Plaintiff, v. OPINION and ORDER

TONY EVERS, REBECCA BLANK, 19-cv-702-jdp ANDREW PETERSON, RAY CROSS, and JOEL BRENNAN,

Defendants.

Pro se plaintiff Karen Rosneck, an advanced library service assistant (LSA) at the University of Wisconsin-Madison, alleges that university staff members have discriminated against her on the basis of her age and sex over the past 25 years by failing to properly classify her as a professional librarian or provide her with career advancement opportunities. Rosneck also alleges that her constitutional right to due process was violated by university staff and state and federal administrative agencies and courts in handling her complaints.

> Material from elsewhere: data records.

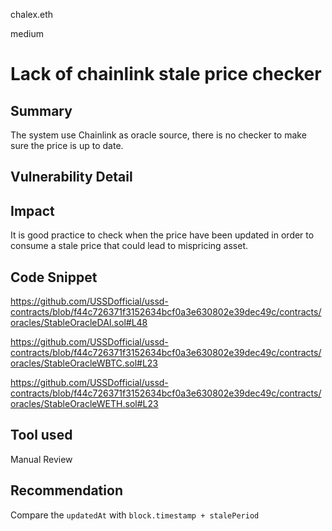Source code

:chalex.eth

medium

# Lack of chainlink stale price checker

## Summary
The system use Chainlink as oracle source, there is no checker to make sure the price is up to date.
## Vulnerability Detail

## Impact
It is good practice to check when the price have been updated in order to consume a stale price that could lead to mispricing asset.

## Code Snippet
https://github.com/USSDofficial/ussd-contracts/blob/f44c726371f3152634bcf0a3e630802e39dec49c/contracts/oracles/StableOracleDAI.sol#L48

https://github.com/USSDofficial/ussd-contracts/blob/f44c726371f3152634bcf0a3e630802e39dec49c/contracts/oracles/StableOracleWBTC.sol#L23

https://github.com/USSDofficial/ussd-contracts/blob/f44c726371f3152634bcf0a3e630802e39dec49c/contracts/oracles/StableOracleWETH.sol#L23

## Tool used

Manual Review

## Recommendation
Compare the ```updatedAt``` with ```block.timestamp + stalePeriod```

She brings claims under the Age Discrimination in Employment Act (ADEA), a sex discrimination claim under 42 U.S.C. § 1981, and procedural due process and equal protection claims under 42 U.S.C. § 1983. Rosneck names as defendants high-ranking state government and university officials: Tony Evers, the Wisconsin governor; Rebecca Blank, chancellor of the University of Wisconsin-Madison; Andrew Peterson, president of the University of Wisconsin System Board of Regents; Ray Cross, (now former) president of the University of Wisconsin System; and Joel Brennan, secretary of the Wisconsin Department of Administration. Defendants have filed a motion to dismiss the case under Federal Rule of Civil Procedure 12(b)(6) for Rosneck’s failure to state a claim upon which relief can be granted. Dkt. 5. I will grant this motion in part and dismiss most of Rosneck’s claims. But I will give Rosneck a chance to submit an amended complaint fixing the problems with her claims regarding age discrimination in hiring for temporary librarian positions.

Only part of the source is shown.